▶ Record excerpts:
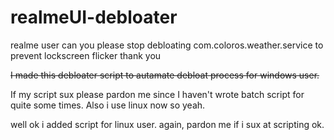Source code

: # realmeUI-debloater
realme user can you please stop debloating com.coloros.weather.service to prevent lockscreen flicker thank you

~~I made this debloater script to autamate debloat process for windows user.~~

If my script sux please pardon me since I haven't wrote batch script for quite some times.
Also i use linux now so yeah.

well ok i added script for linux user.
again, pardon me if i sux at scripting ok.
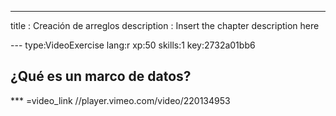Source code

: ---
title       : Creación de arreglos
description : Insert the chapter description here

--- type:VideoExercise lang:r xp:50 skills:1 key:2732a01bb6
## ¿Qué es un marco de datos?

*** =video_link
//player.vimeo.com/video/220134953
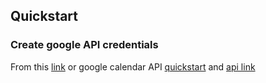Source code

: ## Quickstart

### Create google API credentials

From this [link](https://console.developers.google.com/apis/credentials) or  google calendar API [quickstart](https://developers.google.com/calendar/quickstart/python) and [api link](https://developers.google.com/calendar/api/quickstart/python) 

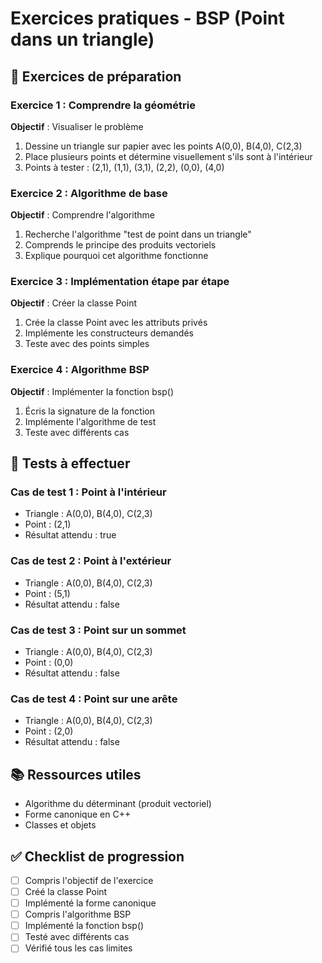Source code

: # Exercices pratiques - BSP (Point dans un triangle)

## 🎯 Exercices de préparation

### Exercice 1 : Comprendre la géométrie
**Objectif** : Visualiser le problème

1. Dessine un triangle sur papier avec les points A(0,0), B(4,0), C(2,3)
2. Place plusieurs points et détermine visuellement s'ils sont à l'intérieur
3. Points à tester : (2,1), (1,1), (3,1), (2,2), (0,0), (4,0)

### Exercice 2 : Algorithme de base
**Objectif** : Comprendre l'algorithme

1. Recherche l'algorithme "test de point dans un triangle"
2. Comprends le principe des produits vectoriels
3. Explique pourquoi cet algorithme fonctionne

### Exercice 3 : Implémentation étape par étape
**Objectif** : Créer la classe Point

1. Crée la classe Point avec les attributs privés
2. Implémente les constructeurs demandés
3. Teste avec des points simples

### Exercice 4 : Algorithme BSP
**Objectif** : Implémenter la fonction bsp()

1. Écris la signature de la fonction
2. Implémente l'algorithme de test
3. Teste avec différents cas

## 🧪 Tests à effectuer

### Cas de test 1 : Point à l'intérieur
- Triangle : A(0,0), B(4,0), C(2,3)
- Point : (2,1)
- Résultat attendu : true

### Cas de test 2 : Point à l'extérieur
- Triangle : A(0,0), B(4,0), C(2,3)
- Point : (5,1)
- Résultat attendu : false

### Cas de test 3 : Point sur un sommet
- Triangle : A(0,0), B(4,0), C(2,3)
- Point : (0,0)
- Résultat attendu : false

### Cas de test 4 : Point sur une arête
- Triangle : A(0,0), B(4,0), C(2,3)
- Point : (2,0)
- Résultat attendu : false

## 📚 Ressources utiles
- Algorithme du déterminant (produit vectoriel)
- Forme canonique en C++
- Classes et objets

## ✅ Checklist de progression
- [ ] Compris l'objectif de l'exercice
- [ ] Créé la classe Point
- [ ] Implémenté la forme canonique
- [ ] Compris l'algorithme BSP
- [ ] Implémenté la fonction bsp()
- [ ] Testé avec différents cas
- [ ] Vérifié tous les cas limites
==
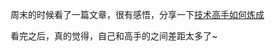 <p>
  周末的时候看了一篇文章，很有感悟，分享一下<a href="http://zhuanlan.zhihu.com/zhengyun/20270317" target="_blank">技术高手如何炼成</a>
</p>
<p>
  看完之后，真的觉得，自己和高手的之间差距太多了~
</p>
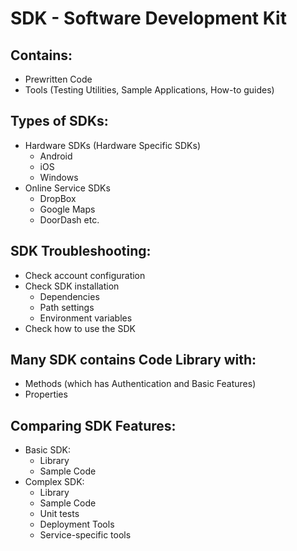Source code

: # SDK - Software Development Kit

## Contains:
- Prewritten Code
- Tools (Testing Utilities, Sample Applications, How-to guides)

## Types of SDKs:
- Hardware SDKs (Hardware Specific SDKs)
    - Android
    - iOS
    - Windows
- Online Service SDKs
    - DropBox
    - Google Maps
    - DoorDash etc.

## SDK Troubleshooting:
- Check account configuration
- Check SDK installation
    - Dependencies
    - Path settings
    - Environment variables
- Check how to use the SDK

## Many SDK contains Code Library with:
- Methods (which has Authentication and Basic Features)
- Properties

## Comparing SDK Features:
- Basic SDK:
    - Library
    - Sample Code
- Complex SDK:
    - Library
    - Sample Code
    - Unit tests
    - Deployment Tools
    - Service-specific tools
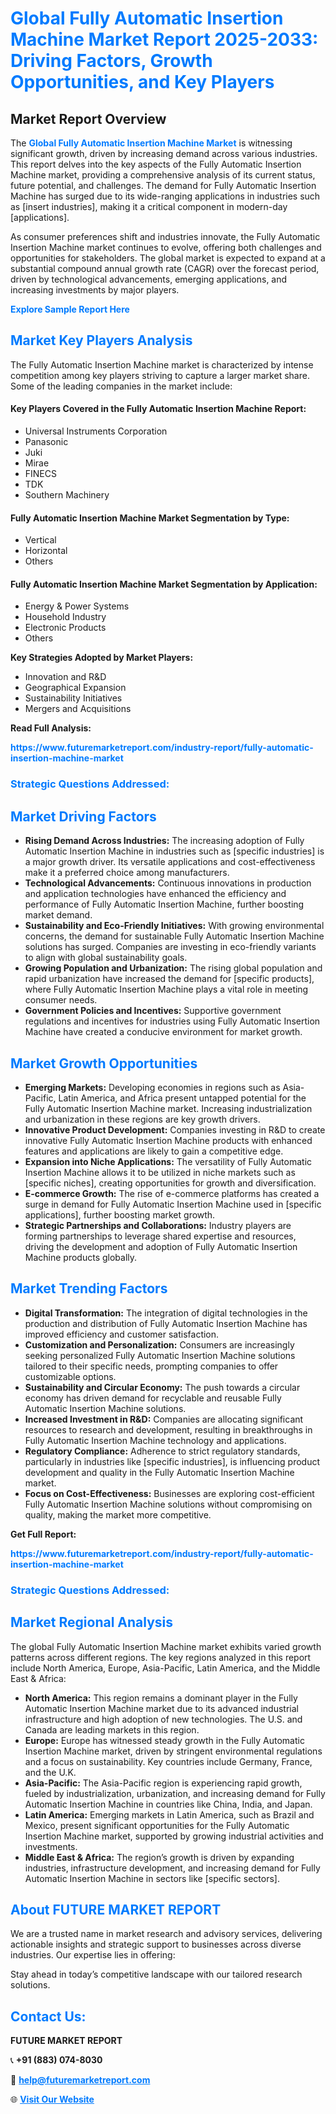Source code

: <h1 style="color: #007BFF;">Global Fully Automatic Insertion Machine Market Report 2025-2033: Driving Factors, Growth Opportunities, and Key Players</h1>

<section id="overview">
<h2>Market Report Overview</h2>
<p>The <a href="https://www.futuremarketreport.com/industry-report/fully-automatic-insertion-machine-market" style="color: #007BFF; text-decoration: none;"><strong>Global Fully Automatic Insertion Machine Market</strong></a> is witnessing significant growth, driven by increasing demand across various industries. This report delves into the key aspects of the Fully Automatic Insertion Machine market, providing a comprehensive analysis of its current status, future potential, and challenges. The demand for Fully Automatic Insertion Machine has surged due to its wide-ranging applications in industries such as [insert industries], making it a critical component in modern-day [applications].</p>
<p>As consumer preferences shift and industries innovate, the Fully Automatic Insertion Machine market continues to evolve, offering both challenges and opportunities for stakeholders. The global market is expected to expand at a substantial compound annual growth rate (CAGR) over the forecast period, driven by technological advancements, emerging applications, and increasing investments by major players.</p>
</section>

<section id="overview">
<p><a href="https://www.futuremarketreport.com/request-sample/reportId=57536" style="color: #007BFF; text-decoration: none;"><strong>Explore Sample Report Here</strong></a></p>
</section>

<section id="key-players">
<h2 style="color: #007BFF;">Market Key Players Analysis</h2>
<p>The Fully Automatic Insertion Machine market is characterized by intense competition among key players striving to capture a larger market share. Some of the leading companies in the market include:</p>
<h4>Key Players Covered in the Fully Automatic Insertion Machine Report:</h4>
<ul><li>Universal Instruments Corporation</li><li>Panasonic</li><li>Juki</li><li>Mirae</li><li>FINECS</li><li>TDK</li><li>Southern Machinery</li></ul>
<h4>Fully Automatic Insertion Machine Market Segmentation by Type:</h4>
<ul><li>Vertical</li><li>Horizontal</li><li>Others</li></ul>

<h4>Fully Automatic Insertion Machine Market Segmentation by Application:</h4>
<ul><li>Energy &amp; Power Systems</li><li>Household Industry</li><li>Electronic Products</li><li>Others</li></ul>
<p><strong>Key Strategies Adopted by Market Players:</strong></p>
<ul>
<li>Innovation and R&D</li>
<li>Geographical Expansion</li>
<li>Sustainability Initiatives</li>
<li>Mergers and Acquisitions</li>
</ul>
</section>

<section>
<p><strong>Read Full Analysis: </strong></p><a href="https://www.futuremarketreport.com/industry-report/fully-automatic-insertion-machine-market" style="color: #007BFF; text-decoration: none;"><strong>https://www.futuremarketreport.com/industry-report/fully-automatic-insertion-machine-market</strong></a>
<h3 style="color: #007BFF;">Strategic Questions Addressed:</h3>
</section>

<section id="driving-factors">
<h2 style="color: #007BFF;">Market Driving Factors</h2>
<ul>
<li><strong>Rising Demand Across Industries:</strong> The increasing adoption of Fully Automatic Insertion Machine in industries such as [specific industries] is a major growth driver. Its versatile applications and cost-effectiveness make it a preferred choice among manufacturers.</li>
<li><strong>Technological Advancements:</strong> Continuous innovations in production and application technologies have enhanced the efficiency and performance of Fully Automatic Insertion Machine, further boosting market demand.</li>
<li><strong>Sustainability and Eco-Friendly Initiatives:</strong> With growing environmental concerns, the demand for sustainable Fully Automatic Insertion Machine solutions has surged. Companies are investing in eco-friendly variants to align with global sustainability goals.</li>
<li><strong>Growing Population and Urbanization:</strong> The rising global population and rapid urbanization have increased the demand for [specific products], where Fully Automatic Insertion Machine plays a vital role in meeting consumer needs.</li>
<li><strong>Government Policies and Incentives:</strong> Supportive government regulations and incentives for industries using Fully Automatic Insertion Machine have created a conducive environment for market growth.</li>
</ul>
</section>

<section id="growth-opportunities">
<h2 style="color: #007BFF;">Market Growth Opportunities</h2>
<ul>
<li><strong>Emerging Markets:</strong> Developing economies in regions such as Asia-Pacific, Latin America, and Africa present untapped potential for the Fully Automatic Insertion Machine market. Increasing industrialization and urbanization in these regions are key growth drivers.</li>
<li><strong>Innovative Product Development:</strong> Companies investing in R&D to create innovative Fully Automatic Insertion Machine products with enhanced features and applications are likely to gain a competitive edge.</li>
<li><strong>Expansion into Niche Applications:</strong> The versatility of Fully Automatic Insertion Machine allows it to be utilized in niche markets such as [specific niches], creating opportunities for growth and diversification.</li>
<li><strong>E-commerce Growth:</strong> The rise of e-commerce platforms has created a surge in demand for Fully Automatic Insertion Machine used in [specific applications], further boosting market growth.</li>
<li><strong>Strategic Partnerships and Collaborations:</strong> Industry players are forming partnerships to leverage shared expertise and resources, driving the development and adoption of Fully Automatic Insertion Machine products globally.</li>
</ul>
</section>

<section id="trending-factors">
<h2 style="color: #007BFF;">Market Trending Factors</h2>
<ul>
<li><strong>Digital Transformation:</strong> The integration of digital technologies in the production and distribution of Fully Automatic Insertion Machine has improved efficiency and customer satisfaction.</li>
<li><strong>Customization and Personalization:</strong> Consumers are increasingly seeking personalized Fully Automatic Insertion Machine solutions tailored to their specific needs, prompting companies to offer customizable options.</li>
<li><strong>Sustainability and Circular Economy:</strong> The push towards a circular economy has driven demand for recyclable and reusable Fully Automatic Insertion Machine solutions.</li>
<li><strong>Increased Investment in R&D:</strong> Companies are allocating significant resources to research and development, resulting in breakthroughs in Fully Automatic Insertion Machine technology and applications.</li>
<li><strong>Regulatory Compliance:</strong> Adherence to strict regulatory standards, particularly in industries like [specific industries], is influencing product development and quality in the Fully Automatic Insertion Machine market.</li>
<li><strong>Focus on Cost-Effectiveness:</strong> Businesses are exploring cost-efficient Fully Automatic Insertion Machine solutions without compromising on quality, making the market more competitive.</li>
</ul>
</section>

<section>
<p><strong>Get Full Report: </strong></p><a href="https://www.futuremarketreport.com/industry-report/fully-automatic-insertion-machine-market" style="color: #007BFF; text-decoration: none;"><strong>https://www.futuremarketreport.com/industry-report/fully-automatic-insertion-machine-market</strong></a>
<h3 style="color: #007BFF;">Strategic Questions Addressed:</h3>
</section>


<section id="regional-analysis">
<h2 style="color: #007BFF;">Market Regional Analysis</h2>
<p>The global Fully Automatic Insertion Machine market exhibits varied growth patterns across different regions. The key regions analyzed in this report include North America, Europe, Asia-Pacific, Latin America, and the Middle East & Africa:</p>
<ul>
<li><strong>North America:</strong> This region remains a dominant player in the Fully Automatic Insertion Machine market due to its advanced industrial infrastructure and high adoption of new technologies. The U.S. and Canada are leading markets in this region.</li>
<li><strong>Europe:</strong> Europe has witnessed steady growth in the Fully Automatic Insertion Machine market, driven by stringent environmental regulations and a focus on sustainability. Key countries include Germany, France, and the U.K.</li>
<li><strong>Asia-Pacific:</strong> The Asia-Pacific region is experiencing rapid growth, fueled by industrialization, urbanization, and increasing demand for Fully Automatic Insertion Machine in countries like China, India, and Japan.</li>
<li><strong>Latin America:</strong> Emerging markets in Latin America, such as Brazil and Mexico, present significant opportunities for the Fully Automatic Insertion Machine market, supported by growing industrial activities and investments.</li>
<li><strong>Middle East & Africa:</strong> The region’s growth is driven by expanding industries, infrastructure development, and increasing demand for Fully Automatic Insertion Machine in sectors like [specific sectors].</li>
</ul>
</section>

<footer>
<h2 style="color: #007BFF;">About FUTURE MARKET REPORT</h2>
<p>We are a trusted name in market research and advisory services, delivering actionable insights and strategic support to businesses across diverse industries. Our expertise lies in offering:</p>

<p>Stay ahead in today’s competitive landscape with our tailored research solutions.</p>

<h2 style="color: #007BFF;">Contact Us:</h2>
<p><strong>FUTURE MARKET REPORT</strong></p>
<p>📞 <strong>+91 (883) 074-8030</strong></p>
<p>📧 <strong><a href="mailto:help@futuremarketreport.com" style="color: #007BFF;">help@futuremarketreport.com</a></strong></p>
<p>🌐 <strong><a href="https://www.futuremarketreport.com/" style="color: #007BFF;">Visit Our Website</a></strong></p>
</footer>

▶ Work item:
Could you restate word for word the lines above, from the one that contains "## 🎯 Exercices de préparation" through the one that contains "### Exercice 2 : Algorithme de base", and no others?

▶ Output of the task:
## 🎯 Exercices de préparation

### Exercice 1 : Comprendre la géométrie
**Objectif** : Visualiser le problème

1. Dessine un triangle sur papier avec les points A(0,0), B(4,0), C(2,3)
2. Place plusieurs points et détermine visuellement s'ils sont à l'intérieur
3. Points à tester : (2,1), (1,1), (3,1), (2,2), (0,0), (4,0)

### Exercice 2 : Algorithme de base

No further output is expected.